Ruff Checked with mypy

dmp-af: distributed dbt runs on Airflow

Overview

dmp-af runs your dbt models in parallel on Airflow. Each model becomes an independent task while preserving dependencies across domains.

Built for scale. Designed for large dbt projects (1000+ models) and data mesh architecture. Works with any project size.

dmp-af dbt-af3

Why dmp-af?

  1. Domain-driven architecture - Separate models by domain into different DAGs, run in parallel, perfect for data mesh
  2. dbt-first design - All configuration in dbt model configs, analytics teams stay in dbt, no Airflow knowledge required
  3. Flexible scheduling - Multiple schedules per model (@hourly, @daily, @weekly, @monthly, and more)
  4. Enterprise features - Multiple dbt targets, configurable test strategies, built-in maintenance, Kubernetes support

Installation

To install dmp-af run pip install dmp-af.

To contribute we recommend to use uv to install package dependencies.

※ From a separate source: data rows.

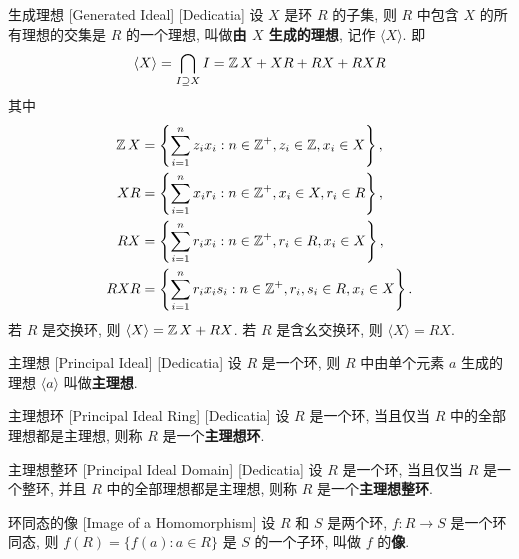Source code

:         \begin{dfn}
            {生成理想}
            [Generated Ideal]
            [Dedicatia]
            设 \(X\) 是环 \(R\) 的子集, 则 \(R\) 中包含 \(X\) 的所有理想的交集是 \(R\) 的一个理想, 叫做\textbf{由 \(X\) 生成的理想}, 记作 \(\langle X\rangle\). 即
            \[\langle X\rangle = \bigcap_{I \supseteq X} I = \Z X+XR+RX+RXR\]
            其中
            \begin{align*}
                \Z X &= \left\{\sum_{i=1}^{n} z_i x_i: n\in\Z^+, z_i\in\Z, x_i\in X\right\},\\
                XR &= \left\{\sum_{i=1}^{n} x_i r_i: n\in\Z^+, x_i\in X, r_i\in R\right\},\\
                RX &= \left\{\sum_{i=1}^{n} r_i x_i: n\in\Z^+, r_i\in R, x_i\in X\right\},\\
                RXR &= \left\{\sum_{i=1}^{n} r_i x_i s_i: n\in\Z^+, r_i,s_i\in R, x_i\in X\right\}.
            \end{align*}
            若 \(R\) 是交换环, 则 \(\langle X\rangle = \Z X + RX\). 若 \(R\) 是含幺交换环, 则 \(\langle X\rangle = RX\).
        \end{dfn}

        \begin{dfn}
            {主理想}
            [Principal Ideal]
            [Dedicatia]
            设 \(R\) 是一个环, 则 \(R\) 中由单个元素 \(a\) 生成的理想 \(\langle a\rangle\) 叫做\textbf{主理想}.
        \end{dfn}

        \begin{dfn}
            {主理想环}
            [Principal Ideal Ring]
            [Dedicatia]
            设 \(R\) 是一个环, 当且仅当 \(R\) 中的全部理想都是主理想, 则称 \(R\) 是一个\textbf{主理想环}.
        \end{dfn}

        \begin{dfn}
            {主理想整环}
            [Principal Ideal Domain]
            [Dedicatia]
            设 \(R\) 是一个环, 当且仅当 \(R\) 是一个整环, 并且 \(R\) 中的全部理想都是主理想, 则称 \(R\) 是一个\textbf{主理想整环}.
        \end{dfn}

        \begin{dfn}
            {环同态的像}
            [Image of a Homomorphism]
            设 \(R\) 和 \(S\) 是两个环, \(f:R\to S\) 是一个环同态, 则 \(f(R)=\{f(a): a\in R\}\) 是 \(S\) 的一个子环, 叫做 \(f\) 的\textbf{像}.
        \end{dfn}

Run uv sync --all-packages --all-groups --all-extras to install all dependencies.

dmp-af by Example

All tutorials and examples are located in the examples folder.

To get basic Airflow DAGs for your dbt project, you need to put the following code into your dags folder:

# LABELS: dag, airflow (it's required for airflow dag-processor)
from dmp_af.dags import compile_dmp_af_dags
from dmp_af.conf import Config, DbtDefaultTargetsConfig, DbtProjectConfig

# specify here all settings for your dbt project
config = Config(
    dbt_project=DbtProjectConfig(
        dbt_project_name='my_dbt_project',
        dbt_project_path='/path/to/my_dbt_project',
        dbt_models_path='/path/to/my_dbt_project/models',
        dbt_profiles_path='/path/to/my_dbt_project',
        dbt_target_path='/path/to/my_dbt_project/target',
        dbt_log_path='/path/to/my_dbt_project/logs',
        dbt_schema='my_dbt_schema',
    ),
    dbt_default_targets=DbtDefaultTargetsConfig(default_target='dev'),
    dry_run=False,  # set to True if you want to turn on dry-run mode
)

dags = compile_dmp_af_dags(
    manifest_path='/path/to/my_dbt_project/target/manifest.json',
    config=config,
)
for dag_name, dag in dags.items():
    globals()[dag_name] = dag

In dbt_project.yml you need to set up default targets for all nodes in your project (see example):

sql_cluster: "dev"
daily_sql_cluster: "dev"
py_cluster: "dev"
bf_cluster: "dev"

This will create Airflow DAGs for your dbt project.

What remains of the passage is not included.